HT-2021-000363 - [2025] EWHC 532 (TCC)
Technology and Construction Court

HT-2021-000363 - [2025] EWHC 532 (TCC)

Fecha: 10-Mar-2025

Hercules

Hercules

40.

In 1998, Jan Jaeger, now the Chief Technology Officer and Chief Software Architect at LzLabs, with his colleague, Roger Bowler, developed “Hercules”. Hercules was a mainframe emulator, which supported, on an x86 CPU, functions equivalent to those provided by IBM mainframe hardware. The purpose of Hercules was to enable programs designed to run on the mainframe to be executed on a personal computer with an x86 processor by executing z/Architecture instructions, and implementing that instruction set on an x86 machine. Although a significant achievement, Hercules could only emulate the mainframe hardware; it did not replace the mainframe runtime environment. Consequentially, it could not be used to run a mainframe application directly; it was necessary to install on Hercules an operating system, such as Linux for zSeries, to enable it to run such an application.

41.

The development of Hercules by Mr Bowler and Mr Jaeger was achieved by implementing x86 versions of each of the machine instructions executed by mainframe CPUs. This task was facilitated, in part, using documented instructions, and in part, using reverse engineering for undocumented instructions, as explained by Mr Jaeger in cross-examination:

“Q. Mr Jaeger, a fair description of the work you carried out was reverse-engineering on the mainframe, wasn't it?

A. I -- well, you can call it reverse-engineering, fine.
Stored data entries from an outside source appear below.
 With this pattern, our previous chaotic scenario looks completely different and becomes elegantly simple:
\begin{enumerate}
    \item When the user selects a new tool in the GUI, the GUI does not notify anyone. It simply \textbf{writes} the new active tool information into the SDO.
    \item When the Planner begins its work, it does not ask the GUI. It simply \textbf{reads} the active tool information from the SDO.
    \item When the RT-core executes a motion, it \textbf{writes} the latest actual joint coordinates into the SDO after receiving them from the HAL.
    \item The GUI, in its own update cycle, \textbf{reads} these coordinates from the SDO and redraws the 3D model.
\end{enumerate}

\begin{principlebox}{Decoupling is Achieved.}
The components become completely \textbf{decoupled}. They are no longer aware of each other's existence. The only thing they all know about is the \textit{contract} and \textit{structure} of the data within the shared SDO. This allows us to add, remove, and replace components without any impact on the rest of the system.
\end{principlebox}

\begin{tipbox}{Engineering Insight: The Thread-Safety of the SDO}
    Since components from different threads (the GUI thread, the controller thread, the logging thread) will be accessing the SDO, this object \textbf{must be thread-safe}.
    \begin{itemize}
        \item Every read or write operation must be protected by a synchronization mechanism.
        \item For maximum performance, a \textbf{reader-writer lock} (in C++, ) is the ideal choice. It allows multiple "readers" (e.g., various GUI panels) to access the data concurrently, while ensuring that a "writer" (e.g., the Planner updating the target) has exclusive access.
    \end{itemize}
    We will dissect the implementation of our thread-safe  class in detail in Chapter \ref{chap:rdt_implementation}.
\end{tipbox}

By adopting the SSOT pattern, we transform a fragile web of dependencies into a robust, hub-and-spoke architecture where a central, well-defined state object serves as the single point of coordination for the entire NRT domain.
I don't know what you mean exactly by that when it was most -- we were not interested in how it worked, it was just – it’s just like what we’ve done with the SDM. We want to know interfaces. A single instruction is also an interface. We just needed to know the interface.

Q. Mr Jaeger, we're concerned here with undocumented instructions on the mainframe processor, aren't we?

A. Yes.

Q. Are you seriously saying that you consider those to be interfaces?

A. They're interfaces into the hardware, absolutely.

Q. I see. Which mainframe did you use to do that work?

A. We had a mainframe at the ING Bank. It was running 14 z/OS, z/VM, Linux, it was running everything.

Q. I see. And that was the mainframe that was used?

A. Yeah.”

42.

Mr Jaeger’s evidence was that some of the Hercules code was incorporated into the product that was developed into the SDM. He agreed that the SDM needed that compatibility layer with the processor instruction set to run the instructions on an x86 processor but denied that any reverse engineered instructions from Hercules were used in the SDM.